### Task prompt
Go through the data and copy each line where the string "wenn" appears.

(Records drawn from a dataset)
■ ■ ■ ■ ■ ■ ■
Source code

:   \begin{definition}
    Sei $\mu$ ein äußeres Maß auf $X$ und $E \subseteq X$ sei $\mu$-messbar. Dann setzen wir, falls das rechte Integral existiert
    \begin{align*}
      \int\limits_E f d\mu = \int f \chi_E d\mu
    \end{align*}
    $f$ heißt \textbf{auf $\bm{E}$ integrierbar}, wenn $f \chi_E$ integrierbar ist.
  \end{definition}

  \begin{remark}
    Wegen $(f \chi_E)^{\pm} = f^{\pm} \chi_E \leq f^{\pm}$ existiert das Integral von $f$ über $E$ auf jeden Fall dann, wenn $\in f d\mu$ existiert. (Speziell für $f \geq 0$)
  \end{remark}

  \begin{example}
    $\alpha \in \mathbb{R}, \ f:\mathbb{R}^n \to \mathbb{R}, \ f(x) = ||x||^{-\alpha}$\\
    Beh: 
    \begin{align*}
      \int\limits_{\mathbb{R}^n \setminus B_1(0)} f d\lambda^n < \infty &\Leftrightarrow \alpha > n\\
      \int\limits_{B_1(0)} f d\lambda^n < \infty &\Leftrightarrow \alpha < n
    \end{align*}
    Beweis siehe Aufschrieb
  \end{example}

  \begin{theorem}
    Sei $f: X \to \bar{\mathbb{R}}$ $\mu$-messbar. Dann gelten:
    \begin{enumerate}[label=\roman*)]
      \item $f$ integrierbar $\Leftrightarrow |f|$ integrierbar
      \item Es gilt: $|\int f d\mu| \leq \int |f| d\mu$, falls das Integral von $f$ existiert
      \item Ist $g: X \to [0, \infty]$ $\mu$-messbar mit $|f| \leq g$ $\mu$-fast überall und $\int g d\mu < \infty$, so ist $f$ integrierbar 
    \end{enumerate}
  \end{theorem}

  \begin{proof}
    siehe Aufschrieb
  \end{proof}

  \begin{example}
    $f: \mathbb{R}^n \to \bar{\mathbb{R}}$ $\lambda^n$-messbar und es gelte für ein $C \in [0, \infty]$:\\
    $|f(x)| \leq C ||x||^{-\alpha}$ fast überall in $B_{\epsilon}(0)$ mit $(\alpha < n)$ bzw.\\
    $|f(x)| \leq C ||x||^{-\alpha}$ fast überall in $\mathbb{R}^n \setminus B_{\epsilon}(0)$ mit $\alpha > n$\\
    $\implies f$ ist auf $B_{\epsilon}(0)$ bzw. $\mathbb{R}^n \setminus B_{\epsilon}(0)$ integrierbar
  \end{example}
■ ■ ■ ■ ■ ■ ■
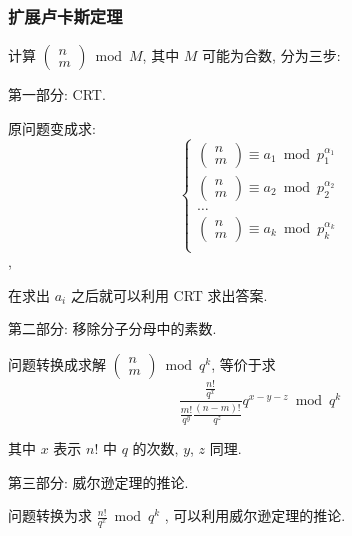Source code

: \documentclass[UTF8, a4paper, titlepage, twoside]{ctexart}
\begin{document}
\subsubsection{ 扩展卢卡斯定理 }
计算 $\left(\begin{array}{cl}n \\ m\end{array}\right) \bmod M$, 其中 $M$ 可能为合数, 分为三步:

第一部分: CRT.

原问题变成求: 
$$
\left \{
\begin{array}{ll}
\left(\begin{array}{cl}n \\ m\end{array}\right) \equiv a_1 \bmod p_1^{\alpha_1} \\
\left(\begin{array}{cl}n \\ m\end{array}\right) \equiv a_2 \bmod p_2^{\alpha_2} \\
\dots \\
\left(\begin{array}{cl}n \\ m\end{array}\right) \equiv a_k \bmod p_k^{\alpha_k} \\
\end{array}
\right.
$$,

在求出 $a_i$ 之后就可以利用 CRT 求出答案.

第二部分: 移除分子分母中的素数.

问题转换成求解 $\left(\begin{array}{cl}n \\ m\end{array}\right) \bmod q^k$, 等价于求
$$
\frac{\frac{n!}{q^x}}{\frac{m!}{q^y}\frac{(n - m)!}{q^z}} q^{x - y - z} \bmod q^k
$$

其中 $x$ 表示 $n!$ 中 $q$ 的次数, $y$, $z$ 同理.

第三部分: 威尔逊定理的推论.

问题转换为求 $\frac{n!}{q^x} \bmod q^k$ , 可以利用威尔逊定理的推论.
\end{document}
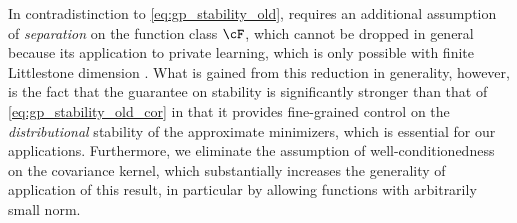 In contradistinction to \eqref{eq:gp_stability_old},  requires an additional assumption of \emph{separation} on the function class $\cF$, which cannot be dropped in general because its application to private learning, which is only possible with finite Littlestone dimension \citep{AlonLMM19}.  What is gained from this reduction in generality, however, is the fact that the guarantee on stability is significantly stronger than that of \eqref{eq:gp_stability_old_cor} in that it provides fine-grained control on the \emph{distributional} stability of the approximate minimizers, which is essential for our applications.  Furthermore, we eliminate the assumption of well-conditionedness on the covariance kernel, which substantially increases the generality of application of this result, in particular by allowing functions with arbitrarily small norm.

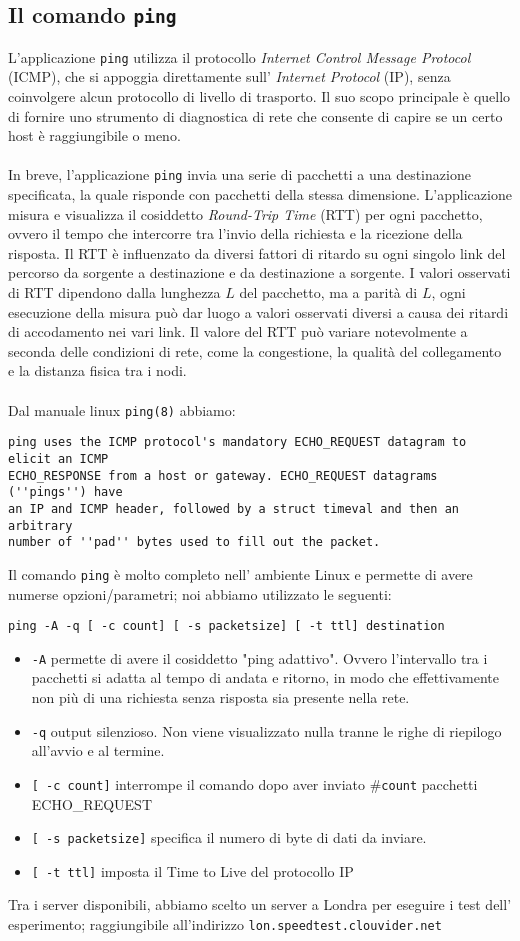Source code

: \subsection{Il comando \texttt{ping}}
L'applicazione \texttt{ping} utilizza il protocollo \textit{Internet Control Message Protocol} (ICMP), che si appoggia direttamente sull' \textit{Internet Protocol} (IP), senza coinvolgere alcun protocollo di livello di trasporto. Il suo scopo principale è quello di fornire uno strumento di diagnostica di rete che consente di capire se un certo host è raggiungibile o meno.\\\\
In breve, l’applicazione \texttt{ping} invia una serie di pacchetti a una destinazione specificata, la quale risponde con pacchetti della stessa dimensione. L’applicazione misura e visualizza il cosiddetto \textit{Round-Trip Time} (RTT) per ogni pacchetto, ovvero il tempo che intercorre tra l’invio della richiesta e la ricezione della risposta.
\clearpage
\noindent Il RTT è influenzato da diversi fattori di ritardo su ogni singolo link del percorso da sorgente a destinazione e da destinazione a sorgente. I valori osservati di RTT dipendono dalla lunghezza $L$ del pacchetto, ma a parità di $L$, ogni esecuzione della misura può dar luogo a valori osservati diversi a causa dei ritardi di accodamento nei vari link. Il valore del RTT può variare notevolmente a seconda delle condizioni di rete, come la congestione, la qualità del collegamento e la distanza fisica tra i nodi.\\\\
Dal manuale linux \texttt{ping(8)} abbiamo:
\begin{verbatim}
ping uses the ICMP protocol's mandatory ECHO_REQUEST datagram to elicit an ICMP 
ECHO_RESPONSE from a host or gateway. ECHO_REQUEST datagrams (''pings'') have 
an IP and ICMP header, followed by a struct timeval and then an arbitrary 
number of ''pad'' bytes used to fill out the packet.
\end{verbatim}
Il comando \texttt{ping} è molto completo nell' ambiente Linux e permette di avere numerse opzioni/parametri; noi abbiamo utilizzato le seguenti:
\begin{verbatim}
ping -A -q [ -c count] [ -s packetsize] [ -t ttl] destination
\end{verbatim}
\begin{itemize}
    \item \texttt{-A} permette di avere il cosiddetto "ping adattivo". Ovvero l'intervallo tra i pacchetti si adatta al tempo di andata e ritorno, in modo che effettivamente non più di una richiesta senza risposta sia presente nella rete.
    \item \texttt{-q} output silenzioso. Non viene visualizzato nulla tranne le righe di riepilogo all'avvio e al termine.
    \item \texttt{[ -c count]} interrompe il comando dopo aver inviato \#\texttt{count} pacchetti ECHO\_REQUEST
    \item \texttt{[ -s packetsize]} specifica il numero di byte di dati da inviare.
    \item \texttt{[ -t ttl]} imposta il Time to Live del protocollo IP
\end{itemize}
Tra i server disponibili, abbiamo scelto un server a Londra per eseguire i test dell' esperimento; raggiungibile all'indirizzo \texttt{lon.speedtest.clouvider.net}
■ ■ ■ ■ ■ ■ ■
### Reply to the exercise
    $f$ heißt \textbf{auf $\bm{E}$ integrierbar}, wenn $f \chi_E$ integrierbar ist.
    Wegen $(f \chi_E)^{\pm} = f^{\pm} \chi_E \leq f^{\pm}$ existiert das Integral von $f$ über $E$ auf jeden Fall dann, wenn $\in f d\mu$ existiert. (Speziell für $f \geq 0$)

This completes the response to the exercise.